Fa’apua’a’s statements were also contradictory and inconsistent on questions of whether the alleged “hoaxing” or “joking” happened only once or over an “extended period.” Further, Fa’apua’a gave differing accounts of where the “hoaxing” conversation or conversations happened.

Transcripts of the unpublished interviews, including the interviewer’s skeptical comments and Freeman’s annotations, “suggest that Freeman knew that key elements of Fa’apua’a’s testimony were questionable six years before the publication of ‘The Fateful Hoaxing of Margaret Mead,’” Shankman writes.

Instead of mentioning the obvious problems with the alleged smoking-gun source, Shankman notes, Freeman “continued to promote the hoaxing hypothesis as if there were no inconsistencies, no ambiguities, no contradictions and no lapses in Fa’apua’a’s memory.”

Further, Shankman learned that Freeman himself seems to have known that his emphasis on the importance of the taupou system was incorrect.
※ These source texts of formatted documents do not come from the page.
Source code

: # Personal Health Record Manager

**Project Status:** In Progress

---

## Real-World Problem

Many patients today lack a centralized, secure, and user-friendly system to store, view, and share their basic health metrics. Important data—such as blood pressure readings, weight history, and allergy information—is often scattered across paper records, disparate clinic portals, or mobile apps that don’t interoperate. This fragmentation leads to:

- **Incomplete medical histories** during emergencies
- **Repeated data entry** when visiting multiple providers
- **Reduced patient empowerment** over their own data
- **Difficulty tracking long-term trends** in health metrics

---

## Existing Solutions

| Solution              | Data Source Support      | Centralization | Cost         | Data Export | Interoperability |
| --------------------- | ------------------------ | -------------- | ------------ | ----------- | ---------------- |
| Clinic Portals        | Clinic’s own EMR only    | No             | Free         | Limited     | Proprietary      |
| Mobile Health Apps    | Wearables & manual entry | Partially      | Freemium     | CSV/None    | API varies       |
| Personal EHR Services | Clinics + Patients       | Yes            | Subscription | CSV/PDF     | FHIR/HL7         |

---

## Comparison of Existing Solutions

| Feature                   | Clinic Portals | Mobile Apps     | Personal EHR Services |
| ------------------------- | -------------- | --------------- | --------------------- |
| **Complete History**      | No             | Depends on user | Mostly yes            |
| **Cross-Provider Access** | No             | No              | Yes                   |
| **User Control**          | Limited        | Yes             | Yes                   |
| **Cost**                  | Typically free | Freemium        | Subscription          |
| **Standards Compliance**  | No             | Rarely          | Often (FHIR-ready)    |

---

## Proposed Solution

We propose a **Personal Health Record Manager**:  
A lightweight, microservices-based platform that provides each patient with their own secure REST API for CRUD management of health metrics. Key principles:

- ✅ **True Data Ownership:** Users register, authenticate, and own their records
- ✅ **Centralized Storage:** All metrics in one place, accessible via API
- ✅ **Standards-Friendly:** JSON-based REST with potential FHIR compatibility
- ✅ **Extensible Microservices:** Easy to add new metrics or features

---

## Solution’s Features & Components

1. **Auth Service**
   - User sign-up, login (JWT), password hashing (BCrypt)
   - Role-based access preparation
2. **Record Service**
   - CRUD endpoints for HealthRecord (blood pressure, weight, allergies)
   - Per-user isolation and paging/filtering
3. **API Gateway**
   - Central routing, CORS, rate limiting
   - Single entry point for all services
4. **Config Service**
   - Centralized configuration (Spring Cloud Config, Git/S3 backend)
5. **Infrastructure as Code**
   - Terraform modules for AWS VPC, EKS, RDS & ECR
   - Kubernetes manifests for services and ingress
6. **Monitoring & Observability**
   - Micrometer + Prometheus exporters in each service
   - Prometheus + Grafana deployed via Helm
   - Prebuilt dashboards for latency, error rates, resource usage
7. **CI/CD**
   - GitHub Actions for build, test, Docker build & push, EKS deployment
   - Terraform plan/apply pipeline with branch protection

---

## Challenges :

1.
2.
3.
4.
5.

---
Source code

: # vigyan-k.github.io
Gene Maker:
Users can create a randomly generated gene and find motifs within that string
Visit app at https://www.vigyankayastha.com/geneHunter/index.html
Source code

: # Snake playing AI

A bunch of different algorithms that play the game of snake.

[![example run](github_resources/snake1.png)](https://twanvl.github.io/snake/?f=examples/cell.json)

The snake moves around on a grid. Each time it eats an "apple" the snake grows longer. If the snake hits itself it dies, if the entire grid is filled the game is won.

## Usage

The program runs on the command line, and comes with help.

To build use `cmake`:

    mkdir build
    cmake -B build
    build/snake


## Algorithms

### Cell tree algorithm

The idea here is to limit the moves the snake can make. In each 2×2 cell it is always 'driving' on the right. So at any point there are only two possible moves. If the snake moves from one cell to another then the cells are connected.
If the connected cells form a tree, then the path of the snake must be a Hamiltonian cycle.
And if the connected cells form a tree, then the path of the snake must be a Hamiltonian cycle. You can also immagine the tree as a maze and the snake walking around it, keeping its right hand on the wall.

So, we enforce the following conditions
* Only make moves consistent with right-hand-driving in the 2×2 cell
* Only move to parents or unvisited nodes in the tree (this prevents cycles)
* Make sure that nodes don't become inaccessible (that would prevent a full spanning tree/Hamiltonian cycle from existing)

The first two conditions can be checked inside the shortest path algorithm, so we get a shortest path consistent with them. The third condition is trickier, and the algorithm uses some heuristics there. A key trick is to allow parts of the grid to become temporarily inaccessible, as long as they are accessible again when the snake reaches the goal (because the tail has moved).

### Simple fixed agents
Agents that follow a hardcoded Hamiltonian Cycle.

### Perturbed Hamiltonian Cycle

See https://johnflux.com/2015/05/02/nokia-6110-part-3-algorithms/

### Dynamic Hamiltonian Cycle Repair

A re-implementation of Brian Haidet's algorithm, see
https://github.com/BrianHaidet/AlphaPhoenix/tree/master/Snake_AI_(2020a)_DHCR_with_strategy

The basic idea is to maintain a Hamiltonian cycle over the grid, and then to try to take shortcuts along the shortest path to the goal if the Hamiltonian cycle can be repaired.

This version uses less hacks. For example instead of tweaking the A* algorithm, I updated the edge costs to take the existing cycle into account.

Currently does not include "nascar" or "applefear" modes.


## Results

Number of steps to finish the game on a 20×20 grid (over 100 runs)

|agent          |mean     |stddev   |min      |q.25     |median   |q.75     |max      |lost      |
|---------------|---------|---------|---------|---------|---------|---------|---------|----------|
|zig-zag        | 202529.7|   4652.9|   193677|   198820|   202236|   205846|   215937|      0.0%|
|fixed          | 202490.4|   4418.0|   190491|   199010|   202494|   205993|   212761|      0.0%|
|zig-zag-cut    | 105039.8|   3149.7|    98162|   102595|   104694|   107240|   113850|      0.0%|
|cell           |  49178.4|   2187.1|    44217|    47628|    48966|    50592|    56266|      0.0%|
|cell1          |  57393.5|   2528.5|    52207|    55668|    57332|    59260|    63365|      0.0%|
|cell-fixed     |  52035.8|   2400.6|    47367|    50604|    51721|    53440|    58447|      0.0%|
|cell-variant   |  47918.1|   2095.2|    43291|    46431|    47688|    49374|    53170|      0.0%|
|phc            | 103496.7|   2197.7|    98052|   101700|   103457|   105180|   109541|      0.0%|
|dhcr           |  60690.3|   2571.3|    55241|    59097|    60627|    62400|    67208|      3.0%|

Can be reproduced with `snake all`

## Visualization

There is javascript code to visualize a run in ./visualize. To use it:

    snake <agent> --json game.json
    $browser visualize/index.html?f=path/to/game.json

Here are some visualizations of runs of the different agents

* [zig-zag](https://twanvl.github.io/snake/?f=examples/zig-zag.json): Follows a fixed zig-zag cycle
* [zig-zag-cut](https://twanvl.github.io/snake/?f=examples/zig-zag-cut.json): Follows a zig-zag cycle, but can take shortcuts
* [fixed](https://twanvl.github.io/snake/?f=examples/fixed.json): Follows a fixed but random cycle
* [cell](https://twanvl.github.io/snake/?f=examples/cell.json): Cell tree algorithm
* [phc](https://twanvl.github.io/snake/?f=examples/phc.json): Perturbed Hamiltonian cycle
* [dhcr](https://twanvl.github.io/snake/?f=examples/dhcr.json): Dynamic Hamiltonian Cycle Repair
A great deal of historical evidence indicates that ceremonial virginity was waning by the time Freeman studied Samoa, a point Shankman made in a 1996 article in American Anthropologist.

Freeman responded with a “rejoinder,” titled “All Made of Fantasy.” In that response, Freeman dismissed Shankman’s sources and suggested that Shankman simply did not understand Samoa or the taupou, which Freeman maintained were of central importance into the mid-20th century.

However, in Freeman’s archives, opened after his death, Shankman read Freeman’s graduate-school thesis. In it, Freeman concluded that, by the 1940s, the taupou system was “virtually defunct.” This directly contradicted his published work.

The fallout

Mead’s work is not beyond criticism, and Shankman notes instances in which her language in “Coming of Age in Samoa” was less precise and more sweeping than a scholarly tract should be.

Margaret Mead featured on a postcard and stamp in the late 1990s.

For instance, Mead suggested that “in almost all cases,” the social norms in Samoa—which she said included the knowledge of sex and the freedom to experiment—guaranteed Samoan girls a “perfect adjustment.”

As Shankman notes, “‘Coming of Age in Samoa’ did include errors of fact and questionable interpretations, as well as overstatements.”

He continues: “Mead could have been a more scientific ethnographer of Samoan adolescence. These were not difficult points to make. However, Freeman used his knowledge not merely to correct the ethnographic record but to damage Mead’s reputation in a deliberate and personal manner.”

“My argument is certainly more sympathetic to Mead than to Freeman,” Shankman writes. “Yet one of the misconceptions about the controversy is that there are only two sides to it.”

“There are other voices, including Samoan voices,” Shankman continues. “There are shades of gray. There are unanswered questions, and there are pieces of the controversy that do not always fit together as they should.”

And though Mead’s work was neither perfect nor beyond criticism, “she contributed much to our knowledge of Samoa and other cultures and gave so much to anthropology and the world at large that she deserves to be remembered for her many contributions.”